In total, six CRS patients undergoing endoscopic sinus surgery were included in this study. Two of the patients had CRS without nasal polyposis (CRSsNP) and four had nasal polyposis (CRSwNP). Five patients had concomitant asthma. Two patients had aspirin sensitivity.

Taxonomic summary

The mean number of sequences per sample was 2865.333 sequences (SD 2805.204). Our final OTU table contained 1169 unique OTUs (at 97% similarity) in 12 samples (6 tissues, 6 swabs). Upon taxonomy assignment, these OTUs represented 312 unique bacterial genera across 24 phyla. Fig 1 shows the distribution of bacterial phyla in the studied samples. Only 10 genera, out of the 312, had a mean relative abundance of more than 1%, and these are listed in Table 1.

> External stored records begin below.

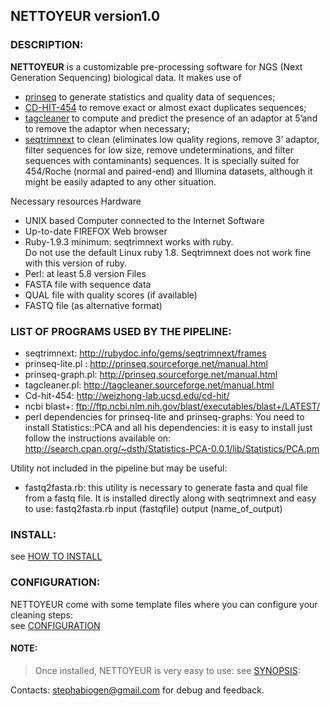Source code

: ## NETTOYEUR version1.0
 
### DESCRIPTION:

**NETTOYEUR** is a customizable pre-processing software for NGS (Next Generation
Sequencing) biological data. It makes use of 
- [prinseq][prinseq] to generate statistics and quality data of sequences; 
- [CD-HIT-454][cdhit] to remove exact or almost exact duplicates sequences; 
- [tagcleaner][tagcleaner] to compute and predict the presence of an adaptor at 5’and to remove the
adaptor when necessary; 
- [seqtrimnext][seqtrimnext] to clean (eliminates low quality regions, remove 3’
adaptor, filter sequences for low size, remove undeterminations, and filter sequences with
contaminants) sequences. It is specially suited for 454/Roche (normal and paired-end)
and Illumina datasets, although it might be easily adapted to any other situation.
 
Necessary resources 
Hardware
  - UNIX based Computer connected to the Internet
Software
  - Up-to-date FIREFOX Web browser 
  - Ruby-1.9.3 minimum: seqtrimnext works with ruby.  
    Do not use the default Linux ruby 1.8. Seqtrimnext does not work fine with this 
    version of ruby.
 - Perl: at least 5.8 version 
Files 
  - FASTA file with sequence data
  - QUAL file with quality scores (if available)
  - FASTQ file (as alternative format)
 
   
### LIST OF PROGRAMS USED BY THE PIPELINE:

- seqtrimnext: http://rubydoc.info/gems/seqtrimnext/frames 
- prinseq-lite.pl : http://prinseq.sourceforge.net/manual.html 
- prinseq-graph.pl: http://prinseq.sourceforge.net/manual.html 
- tagcleaner.pl: http://tagcleaner.sourceforge.net/manual.html 
- Cd-hit-454: http://weizhong-lab.ucsd.edu/cd-hit/ 
- ncbi blast+: ftp://ftp.ncbi.nlm.nih.gov/blast/executables/blast+/LATEST/ 
- perl dependencies for prinseq-lite and prinseq-graphs: You need to install Statistics::PCA and all his dependencies:    it is easy to install just
  follow the instructions available on: http://search.cpan.org/~dsth/Statistics-PCA-0.0.1/lib/Statistics/PCA.pm  

Utility not included in the pipeline but may be useful:  
- fastq2fasta.rb: this utility is necessary to generate fasta and qual file from a fastq file. It is installed directly   along with seqtrimnext and easy to use: 
 fastq2fasta.rb input (fastqfile) output (name_of_output) 


### INSTALL:<br/> 
see [HOW TO INSTALL][install]

### CONFIGURATION: <br/>
NETTOYEUR come with some template files where you can configure your cleaning steps:
<br/>
see [CONFIGURATION][configuration]

 
#### NOTE: 
>Once installed, NETTOYEUR is very easy to use: see [SYNOPSIS][synopsis]:

Contacts: stephabiogen@gmail.com  for debug and feedback. 

[install]: https://github.com/smbatchou/NGS_Script/blob/master/Nettoyeur/INSTALL.md
[configuration]: https://github.com/smbatchou/NGS_Script/blob/master/Nettoyeur/CONFIGURATION.md
[synopsis]: https://github.com/smbatchou/NGS_Script/blob/master/Nettoyeur/SYNOPSIS.md
[prinseq]: http://prinseq.sourceforge.net
[cdhit]: http://weizhong-lab.ucsd.edu/cd-hit/
[tagcleaner]: http://tagcleaner.sourceforge.net
[seqtrimnext]: http://rubydoc.info/gems/seqtrimnext

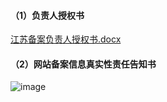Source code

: #### （1）负责人授权书

[江苏备案负责人授权书.docx](https://badownload.s3.cn-north-1.jdcloud-oss.com/buchongziliao/jiangsu/jiangsushouquanshu.doc)


#### （2）网站备案信息真实性责任告知书

![image](https://github.com/jdcloudcom/cn/blob/512988c36963cb08e6416cb2c1900193a9a2b401/documentation/Domain-Name-%26-License/Image-Domain/ZMC-Image-Domain/%E7%BD%91%E7%AB%99%E5%A4%87%E6%A1%88%E4%BF%A1%E6%81%AF%E7%9C%9F%E5%AE%9E%E6%80%A7%E8%B4%A3%E4%BB%BB%E5%91%8A%E7%9F%A5%E4%B9%A6.jpg)
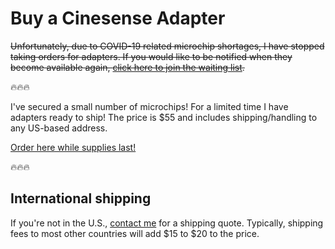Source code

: # Buy a Cinesense Adapter

~~Unfortunately, due to COVID-19 related microchip shortages, I have stopped taking orders for adapters. If you would like to be notified when they become available again, [click here to join the waiting list](https://forms.gle/aZ4epW23LM2YaGUw5).~~

🔥🔥🔥

I've secured a small number of microchips! For a limited time I have adapters ready to ship! The price is $55 and includes shipping/handling to any US-based address. 

[Order here while supplies last!](https://www.paypal.com/instantcommerce/checkout/253NYFSKX75HA)

🔥🔥🔥

## International shipping

If you're not in the U.S., [contact me](https://github.com/jaytavares) for a shipping quote. Typically, shipping fees to most other countries will add $15 to $20 to the price.
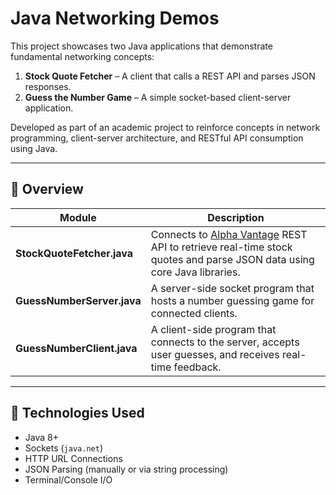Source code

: # Java Networking Demos

This project showcases two Java applications that demonstrate fundamental networking concepts:
1. **Stock Quote Fetcher** – A client that calls a REST API and parses JSON responses.
2. **Guess the Number Game** – A simple socket-based client-server application.

Developed as part of an academic project to reinforce concepts in network programming, client-server architecture, and RESTful API consumption using Java.

---

## 📌 Overview

| Module                  | Description |
|-------------------------|-------------|
| **StockQuoteFetcher.java** | Connects to [Alpha Vantage](https://www.alphavantage.co) REST API to retrieve real-time stock quotes and parse JSON data using core Java libraries. |
| **GuessNumberServer.java** | A server-side socket program that hosts a number guessing game for connected clients. |
| **GuessNumberClient.java** | A client-side program that connects to the server, accepts user guesses, and receives real-time feedback. |

---

## 🔧 Technologies Used

- Java 8+
- Sockets (`java.net`)
- HTTP URL Connections
- JSON Parsing (manually or via string processing)
- Terminal/Console I/O

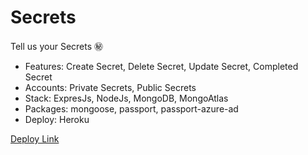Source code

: # Secrets
Tell us your Secrets ㊙️

* Features: Create Secret, Delete Secret, Update Secret, Completed Secret
* Accounts: Private Secrets, Public Secrets
* Stack: ExpresJs, NodeJs, MongoDB, MongoAtlas
* Packages: mongoose, passport, passport-azure-ad
* Deploy: Heroku

[Deploy Link](http://our-secrets.herokuapp.com)

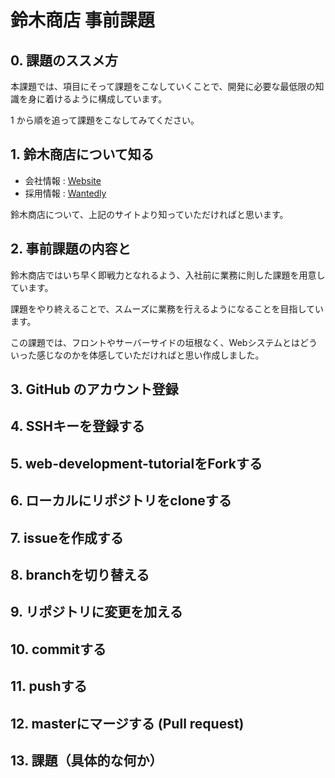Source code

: # 鈴木商店 事前課題

## 0. 課題のススメ方
本課題では、項目にそって課題をこなしていくことで、開発に必要な最低限の知識を身に着けるように構成しています。

1 から順を追って課題をこなしてみてください。

## 1. 鈴木商店について知る

- 会社情報 : [Website](https://www.suzukishouten.co.jp/)
- 採用情報 : [Wantedly](https://www.wantedly.com/companies/suzukishouten)

鈴木商店について、上記のサイトより知っていただければと思います。

## 2. 事前課題の内容と
鈴木商店ではいち早く即戦力となれるよう、入社前に業務に則した課題を用意しています。

課題をやり終えることで、スムーズに業務を行えるようになることを目指しています。

この課題では、フロントやサーバーサイドの垣根なく、Webシステムとはどういった感じなのかを体感していただければと思い作成しました。

## 3. GitHub のアカウント登録

## 4. SSHキーを登録する

## 5. web-development-tutorialをForkする

## 6. ローカルにリポジトリをcloneする

## 7. issueを作成する

## 8. branchを切り替える

## 9. リポジトリに変更を加える

## 10. commitする

## 11. pushする

## 12. masterにマージする (Pull request)

## 13. 課題（具体的な何か）
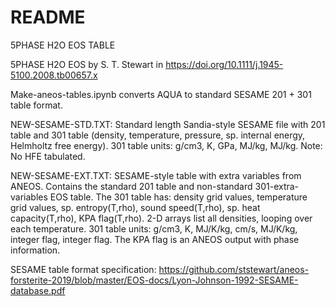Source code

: # README

5PHASE H2O EOS TABLE 

5PHASE H2O EOS by S. T. Stewart in  https://doi.org/10.1111/j.1945-5100.2008.tb00657.x

Make-aneos-tables.ipynb converts AQUA to standard SESAME 201 + 301 table format.

NEW-SESAME-STD.TXT: Standard length Sandia-style SESAME file with 201 table and 301 table (density, temperature, pressure, sp. internal energy, Helmholtz free energy). 301 table units: g/cm3, K, GPa, MJ/kg, MJ/kg.
Note: No HFE tabulated.

NEW-SESAME-EXT.TXT: SESAME-style table with extra variables from ANEOS. Contains the standard 201 table and non-standard 301-extra-variables EOS table. The 301 table has: density grid values, temperature grid values, sp. entropy(T,rho), sound speed(T,rho), sp. heat capacity(T,rho), KPA flag(T,rho). 2-D arrays list all densities, looping over each temperature. 301 table units: g/cm3, K, MJ/K/kg, cm/s, MJ/K/kg, integer flag, integer flag. The KPA flag is an ANEOS output with phase information.

SESAME table format specification:
https://github.com/ststewart/aneos-forsterite-2019/blob/master/EOS-docs/Lyon-Johnson-1992-SESAME-database.pdf

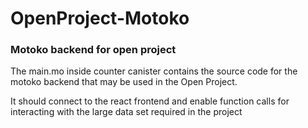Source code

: # OpenProject-Motoko
### Motoko backend for open project


The main.mo inside counter canister contains the source code for the motoko backend that may be used in the Open Project.

It should connect to the react frontend and enable function calls for interacting with the large data set required in the project
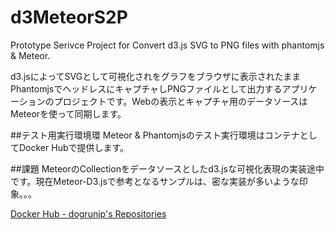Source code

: # d3MeteorS2P
Prototype Serivce Project for Convert d3.js SVG to PNG files with phantomjs &amp; Meteor.


d3.jsによってSVGとして可視化されをグラフをブラウザに表示されたままPhantomjsでヘッドレスにキャプチャしPNGファイルとして出力するアプリケーションのプロジェクトです。Webの表示とキャプチャ用のデータソースはMeteorを使って同期します。

##テスト用実行環境環
Meteor & Phantomjsのテスト実行環境はコンテナとしてDocker Hubで提供します。

##課題
MeteorのCollectionをデータソースとしたd3.jsな可視化表現の実装途中です。現在Meteor-D3.jsで参考となるサンプルは、密な実装が多いような印象。。。

[Docker Hub - dogrunjp's Repositories](https://registry.hub.docker.com/u/dogrunjp/docker-s2p/)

Effect of sample type on observed species richness and alpha diversity

Rarefactions were performed to a depth of 1100 reads. At the maximum subsampling depth of 1100 reads, the mean observed species richness was 33.3 species (36 species for mucosal tissue, versus 30.6 species for swab). Rarefaction curves for richness in all 12 samples plateau at the maximum depth, (Fig 2A) indicating an adequate sampling procedure. There was no significant difference in the observed species richness between both groups (Wilcoxon Signed Rank test, p = 0.44). There was no significant difference in the phylogenetic and non-phylogenetic alpha diversity metrics (Faith’s PD_Whole_Tree and Shannon’s index) between the two sampling methods (Wilcoxon Signed Rank test, p = 0.44 and p = 0.09, respectively).

thumbnail
Fig 2. Rarefaction plots.

(2A) Rarefaction plots of all 12 samples (one curve per sample) showing curves reaching asymptote at the cut-off of 1100 reads. (2B) Rarefaction curves (number of observed species on Y axis) for mucosal tissue (blue curve) versus swab (red curve). Richness at the 1100 cut-off was 36 for mucosal tissue, versus 30.6 for swab. (p > 0.05). (2C) Rarefaction curves (Faith’s Phylogenetic Diversity “PD_Whole_Tree” on Y axis) for mucosal tissue (blue curve) versus swab (red curve). (p > 0.05). (2D) Rarefaction curves (Shannon’s index on Y axis) for mucosal tissue (blue curve) versus swab (red curve).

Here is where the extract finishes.